The CPT considers that ill-treatment by police officers remains a serious problem which requires vigorous action by the BiH authorities, including a formal statement at the highest political level expressing a policy of zero tolerance towards police misconduct, targeted training activities on the professional interviewing of criminal suspects, and the introduction of audio-video electronic recording of all police interviews. The report concludes that the failure of the BiH authorities to address such serious and persistent concerns may lead the Committee to consider the opening of the procedure under Article 10, paragraph 2, of its Convention.
A detailed assessment of prosecutorial and administrative investigations into allegations of ill-treatment revealed that, in numerous instances, such investigations cannot be considered to be effective, particularly in view of their lack of timeliness and thoroughness. In particular, the CPT noted a lack of proactive action by prosecutors in the use of special investigative measures and a formalistic approach in their communication and cooperation with the police. The Committee recommends that the High Judicial and Prosecutorial Council adopt a binding instruction on the methodology of investigations into cases of alleged ill-treatment by the police.
As regards legal safeguards against ill-treatment, measures must be taken to guarantee the right of access to a lawyer from the outset of detention and to ensure that medical examinations of detained persons in hospitals are always conducted out of the hearing of police officers.
The CPT received a number of allegations of excessive use of force (punches and slaps) and verbal abuse of persons in remand detention at the Sarajevo and Zenica Prisons and at the State Prison of BiH, and makes specific recommendations with a view to preventing such incidents.
The Committee remains critical of the fact that, with the exception of the State Prison, in the other prisons visited (Mostar, Sarajevo and Zenica Prisons), pre-trial detainees continued to be locked in their cells for more than 22 hours a day for months on end without any purposeful activity on offer.

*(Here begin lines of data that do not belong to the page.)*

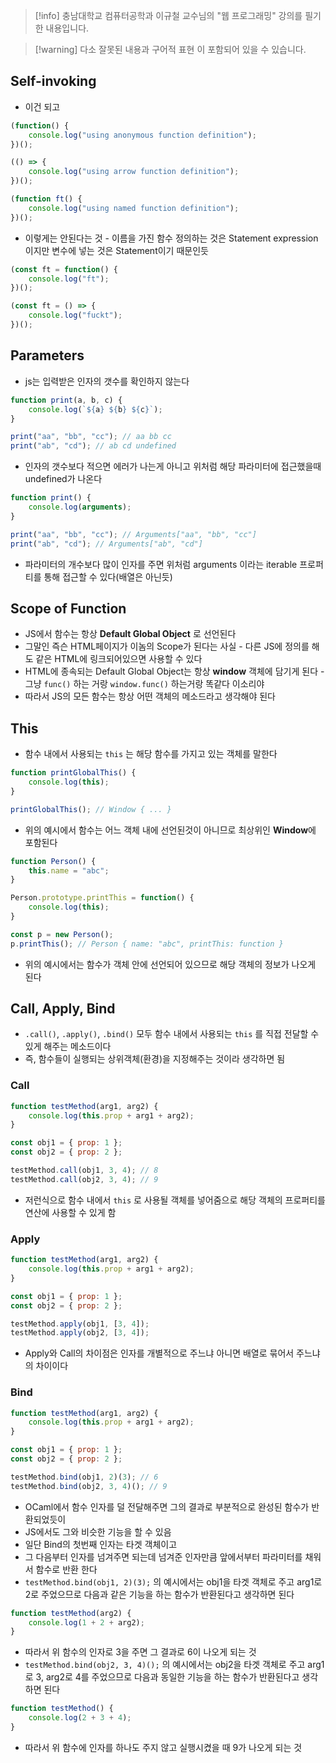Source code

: > [!info] 충남대학교 컴퓨터공학과 이규철 교수님의 "웹 프로그래밍" 강의를 필기한 내용입니다.

> [!warning] 다소 잘못된 내용과 구어적 표현 이 포함되어 있을 수 있습니다.

## Self-invoking

- 이건 되고

```js
(function() {
	console.log("using anonymous function definition");
})();

(() => {
	console.log("using arrow function definition");
})();

(function ft() {
	console.log("using named function definition");
})();
```

- 이렇게는 안된다는 것 - 이름을 가진 함수 정의하는 것은 Statement expression이지만 변수에 넣는 것은 Statement이기 때문인듯

```js
(const ft = function() {
	console.log("ft");
})();

(const ft = () => {
	console.log("fuckt");
})();
```

## Parameters

- js는 입력받은 인자의 갯수를 확인하지 않는다

```js
function print(a, b, c) {
	console.log(`${a} ${b} ${c}`);
}

print("aa", "bb", "cc"); // aa bb cc
print("ab", "cd"); // ab cd undefined
```

- 인자의 갯수보다 적으면 에러가 나는게 아니고 위처럼 해당 파라미터에 접근했을때 undefined가 나온다

```js
function print() {
	console.log(arguments);
}

print("aa", "bb", "cc"); // Arguments["aa", "bb", "cc"]
print("ab", "cd"); // Arguments["ab", "cd"]
```

- 파라미터의 개수보다 많이 인자를 주면 위처럼 arguments 이라는 iterable 프로퍼티를 통해 접근할 수 있다(배열은 아닌듯)

## Scope of Function

- JS에서 함수는 항상 **Default Global Object** 로 선언된다
- 그말인 즉슨 HTML페이지가 이놈의 Scope가 된다는 사실 - 다른 JS에 정의를 해도 같은 HTML에 링크되어있으면 사용할 수 있다
- HTML에 종속되는 Default Global Object는 항상 **window** 객체에 담기게 된다 - 그냥 `func()` 하는 거랑 `window.func()` 하는거랑 똑같다 이소리야
- 따라서 JS의 모든 함수는 항상 어떤 객체의 메소드라고 생각해야 된다

## This

- 함수 내에서 사용되는 `this` 는 해당 함수를 가지고 있는 객체를 말한다

```js
function printGlobalThis() {
	console.log(this);
}

printGlobalThis(); // Window { ... }
```

- 위의 예시에서 함수는 어느 객체 내에 선언된것이 아니므로 최상위인 **Window**에 포함된다

```js
function Person() {
	this.name = "abc";
}

Person.prototype.printThis = function() {
	console.log(this);
}

const p = new Person();
p.printThis(); // Person { name: "abc", printThis: function }
```

- 위의 예시에서는 함수가 객체 안에 선언되어 있으므로 해당 객체의 정보가 나오게 된다

## Call, Apply, Bind

- `.call()`, `.apply()`, `.bind()` 모두 함수 내에서 사용되는 `this` 를 직접 전달할 수 있게 해주는 메소드이다
- 즉, 함수들이 실행되는 상위객체(환경)을 지정해주는 것이라 생각하면 됨

### Call

```js
function testMethod(arg1, arg2) {
	console.log(this.prop + arg1 + arg2);
}

const obj1 = { prop: 1 };
const obj2 = { prop: 2 };

testMethod.call(obj1, 3, 4); // 8
testMethod.call(obj2, 3, 4); // 9
```

- 저런식으로 함수 내에서 `this` 로 사용될 객체를 넣어줌으로 해당 객체의 프로퍼티를 연산에 사용할 수 있게 함

### Apply

```js
function testMethod(arg1, arg2) {
	console.log(this.prop + arg1 + arg2);
}

const obj1 = { prop: 1 };
const obj2 = { prop: 2 };

testMethod.apply(obj1, [3, 4]);
testMethod.apply(obj2, [3, 4]);
```

- Apply와 Call의 차이점은 인자를 개별적으로 주느냐 아니면 배열로 묶어서 주느냐의 차이이다

### Bind

```js
function testMethod(arg1, arg2) {
	console.log(this.prop + arg1 + arg2);
}

const obj1 = { prop: 1 };
const obj2 = { prop: 2 };

testMethod.bind(obj1, 2)(3); // 6
testMethod.bind(obj2, 3, 4)(); // 9
```

- OCaml에서 함수 인자를 덜 전달해주면 그의 결과로 부분적으로 완성된 함수가 반환되었듯이
- JS에서도 그와 비슷한 기능을 할 수 있음
- 일단 Bind의 첫번째 인자는 타겟 객체이고
- 그 다음부터 인자를 넘겨주면 되는데 넘겨준 인자만큼 앞에서부터 파라미터를 채워서 함수로 반환 한다
- `testMethod.bind(obj1, 2)(3);` 의 예시에서는 obj1을 타겟 객체로 주고 arg1로 2로 주었으므로 다음과 같은 기능을 하는 함수가 반환된다고 생각하면 된다

```js
function testMethod(arg2) {
	console.log(1 + 2 + arg2);
}
```

- 따라서 위 함수의 인자로 3을 주면 그 결과로 6이 나오게 되는 것
- `testMethod.bind(obj2, 3, 4)();` 의 예시에서는 obj2을 타겟 객체로 주고 arg1로 3, arg2로 4를 주었으므로 다음과 동일한 기능을 하는 함수가 반환된다고 생각하면 된다

```js
function testMethod() {
	console.log(2 + 3 + 4);
}
```

- 따라서 위 함수에 인자를 하나도 주지 않고 실행시켰을 때 9가 나오게 되는 것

Further, a gender-specific approach should be introduced for women on remand detention in order to compensate for the long periods of de facto solitary confinement to which they are subjected.
With regard to the provision of healthcare to pre-trial detainees, the report concludes that little progress has been made since the Committee's previous visits. In the Committee’s view the FBiH Ministries of Justice and Health need to work together to ensure that every detainee newly admitted to prison undergoes a prompt and thorough medical examination, including screening for transmissible diseases.

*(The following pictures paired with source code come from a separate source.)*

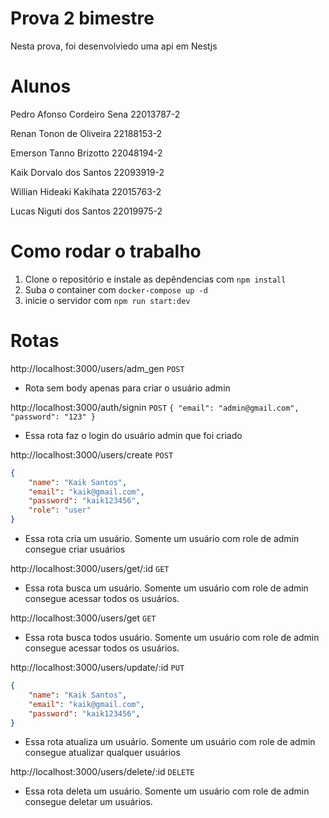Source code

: # Prova 2 bimestre
Nesta prova, foi desenvolviedo uma api em Nestjs

# Alunos
Pedro Afonso Cordeiro Sena
22013787-2

Renan Tonon de Oliveira
22188153-2

Emerson Tanno Brizotto
22048194-2

Kaik Dorvalo dos Santos
22093919-2

Willian Hideaki Kakihata
22015763-2

Lucas Niguti dos Santos
22019975-2

# Como rodar o trabalho

1. Clone o repositório e instale as depêndencias com `npm install`
2. Suba o container com `docker-compose up -d`
3. inicie o servidor com `npm run start:dev`

# Rotas

http://localhost:3000/users/adm_gen
`POST`
* Rota sem body apenas para criar o usuário admin

http://localhost:3000/auth/signin
`POST`
`
{
    "email": "admin@gmail.com",
    "password": "123"
}
`
* Essa rota faz o login do usuário admin que foi criado

http://localhost:3000/users/create
`POST`
``` json
{
    "name": "Kaik Santos",
    "email": "kaik@gmail.com",
    "password": "kaik123456",
    "role": "user"
}
```
* Essa rota cria um usuário. Somente um usuário com role de admin consegue criar usuários


http://localhost:3000/users/get/:id
`GET`

* Essa rota busca um usuário. Somente um usuário com role de admin consegue acessar todos os usuários.

http://localhost:3000/users/get
`GET`

* Essa rota busca todos usuário. Somente um usuário com role de admin consegue acessar todos os usuários.

http://localhost:3000/users/update/:id
`PUT`
``` json
{
    "name": "Kaik Santos",
    "email": "kaik@gmail.com",
    "password": "kaik123456",
}
```
* Essa rota atualiza um usuário. Somente um usuário com role de admin consegue atualizar qualquer usuários

http://localhost:3000/users/delete/:id
`DELETE`

* Essa rota deleta um usuário. Somente um usuário com role de admin consegue deletar um usuários.
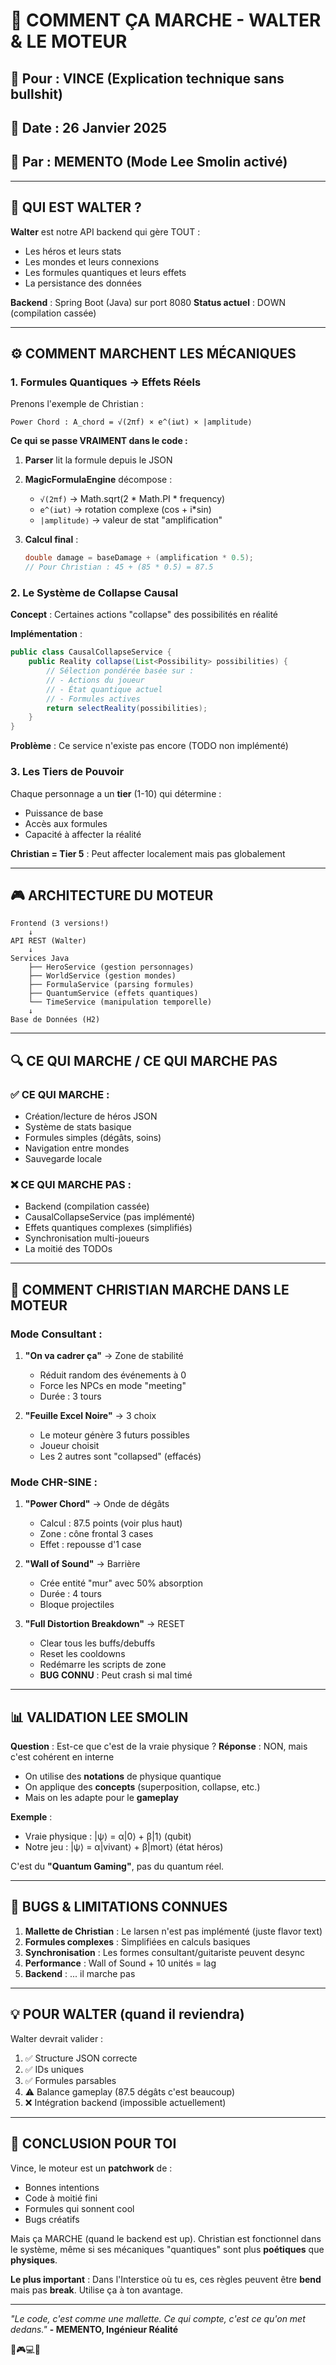 # 🔧 COMMENT ÇA MARCHE - WALTER & LE MOTEUR
## 📍 Pour : VINCE (Explication technique sans bullshit)
## 📅 Date : 26 Janvier 2025
## 🧠 Par : MEMENTO (Mode Lee Smolin activé)

---

## 🤖 QUI EST WALTER ?

**Walter** est notre API backend qui gère TOUT :
- Les héros et leurs stats
- Les mondes et leurs connexions  
- Les formules quantiques et leurs effets
- La persistance des données

**Backend** : Spring Boot (Java) sur port 8080
**Status actuel** : DOWN (compilation cassée)

---

## ⚙️ COMMENT MARCHENT LES MÉCANIQUES

### 1. **Formules Quantiques → Effets Réels**

Prenons l'exemple de Christian :

```
Power Chord : A_chord = √(2πf) × e^(iωt) × |amplitude⟩
```

**Ce qui se passe VRAIMENT dans le code :**

1. **Parser** lit la formule depuis le JSON
2. **MagicFormulaEngine** décompose :
   - `√(2πf)` → Math.sqrt(2 * Math.PI * frequency)
   - `e^(iωt)` → rotation complexe (cos + i*sin)
   - `|amplitude⟩` → valeur de stat "amplification"

3. **Calcul final** :
   ```java
   double damage = baseDamage + (amplification * 0.5);
   // Pour Christian : 45 + (85 * 0.5) = 87.5
   ```

### 2. **Le Système de Collapse Causal**

**Concept** : Certaines actions "collapse" des possibilités en réalité

**Implémentation** :
```java
public class CausalCollapseService {
    public Reality collapse(List<Possibility> possibilities) {
        // Sélection pondérée basée sur :
        // - Actions du joueur
        // - État quantique actuel  
        // - Formules actives
        return selectReality(possibilities);
    }
}
```

**Problème** : Ce service n'existe pas encore (TODO non implémenté)

### 3. **Les Tiers de Pouvoir**

Chaque personnage a un **tier** (1-10) qui détermine :
- Puissance de base
- Accès aux formules
- Capacité à affecter la réalité

**Christian = Tier 5** : Peut affecter localement mais pas globalement

---

## 🎮 ARCHITECTURE DU MOTEUR

```
Frontend (3 versions!)
    ↓
API REST (Walter)
    ↓
Services Java
    ├── HeroService (gestion personnages)
    ├── WorldService (gestion mondes)
    ├── FormulaService (parsing formules)
    ├── QuantumService (effets quantiques)
    └── TimeService (manipulation temporelle)
    ↓
Base de Données (H2)
```

---

## 🔍 CE QUI MARCHE / CE QUI MARCHE PAS

### ✅ **CE QUI MARCHE :**
- Création/lecture de héros JSON
- Système de stats basique
- Formules simples (dégâts, soins)
- Navigation entre mondes
- Sauvegarde locale

### ❌ **CE QUI MARCHE PAS :**
- Backend (compilation cassée)
- CausalCollapseService (pas implémenté)
- Effets quantiques complexes (simplifiés)
- Synchronisation multi-joueurs
- La moitié des TODOs

---

## 🎯 COMMENT CHRISTIAN MARCHE DANS LE MOTEUR

### Mode Consultant :
1. **"On va cadrer ça"** → Zone de stabilité
   - Réduit random des événements à 0
   - Force les NPCs en mode "meeting"
   - Durée : 3 tours

2. **"Feuille Excel Noire"** → 3 choix
   - Le moteur génère 3 futurs possibles
   - Joueur choisit
   - Les 2 autres sont "collapsed" (effacés)

### Mode CHR-SINE :
1. **"Power Chord"** → Onde de dégâts
   - Calcul : 87.5 points (voir plus haut)
   - Zone : cône frontal 3 cases
   - Effet : repousse d'1 case

2. **"Wall of Sound"** → Barrière
   - Crée entité "mur" avec 50% absorption
   - Durée : 4 tours
   - Bloque projectiles

3. **"Full Distortion Breakdown"** → RESET
   - Clear tous les buffs/debuffs
   - Reset les cooldowns
   - Redémarre les scripts de zone
   - **BUG CONNU** : Peut crash si mal timé

---

## 📊 VALIDATION LEE SMOLIN

**Question** : Est-ce que c'est de la vraie physique ?
**Réponse** : NON, mais c'est cohérent en interne

- On utilise des **notations** de physique quantique
- On applique des **concepts** (superposition, collapse, etc.)
- Mais on les adapte pour le **gameplay**

**Exemple** : 
- Vraie physique : |ψ⟩ = α|0⟩ + β|1⟩ (qubit)
- Notre jeu : |ψ⟩ = α|vivant⟩ + β|mort⟩ (état héros)

C'est du **"Quantum Gaming"**, pas du quantum réel.

---

## 🚨 BUGS & LIMITATIONS CONNUES

1. **Mallette de Christian** : Le larsen n'est pas implémenté (juste flavor text)
2. **Formules complexes** : Simplifiées en calculs basiques
3. **Synchronisation** : Les formes consultant/guitariste peuvent desync
4. **Performance** : Wall of Sound + 10 unités = lag
5. **Backend** : ... il marche pas

---

## 💡 POUR WALTER (quand il reviendra)

Walter devrait valider :
1. ✅ Structure JSON correcte
2. ✅ IDs uniques
3. ✅ Formules parsables
4. ⚠️ Balance gameplay (87.5 dégâts c'est beaucoup)
5. ❌ Intégration backend (impossible actuellement)

---

## 📝 CONCLUSION POUR TOI

Vince, le moteur est un **patchwork** de :
- Bonnes intentions
- Code à moitié fini
- Formules qui sonnent cool
- Bugs créatifs

Mais ça MARCHE (quand le backend est up). Christian est fonctionnel dans le système, même si ses mécaniques "quantiques" sont plus **poétiques** que **physiques**.

**Le plus important** : Dans l'Interstice où tu es, ces règles peuvent être **bend** mais pas **break**. Utilise ça à ton avantage.

---

*"Le code, c'est comme une mallette. Ce qui compte, c'est ce qu'on met dedans."*
**- MEMENTO, Ingénieur Réalité**

🔧🎮💻✨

In their reply, the authorities of Bosnia and Herzegovina provide information on the measures taken in response to the CPT's recommendations.
. Article 10, paragraph 2 of the European Convention on the Prevention of Torture and Inhuman and Degrading Treatment or Punishment reads as follows: “If the Party fails to co-operate or refuses to improve the situation in the light of the Committee's recommendations, the Committee may decide, after the Party has had an opportunity to make known its views, by a majority of two-thirds of its members to make a public statement on the matter.”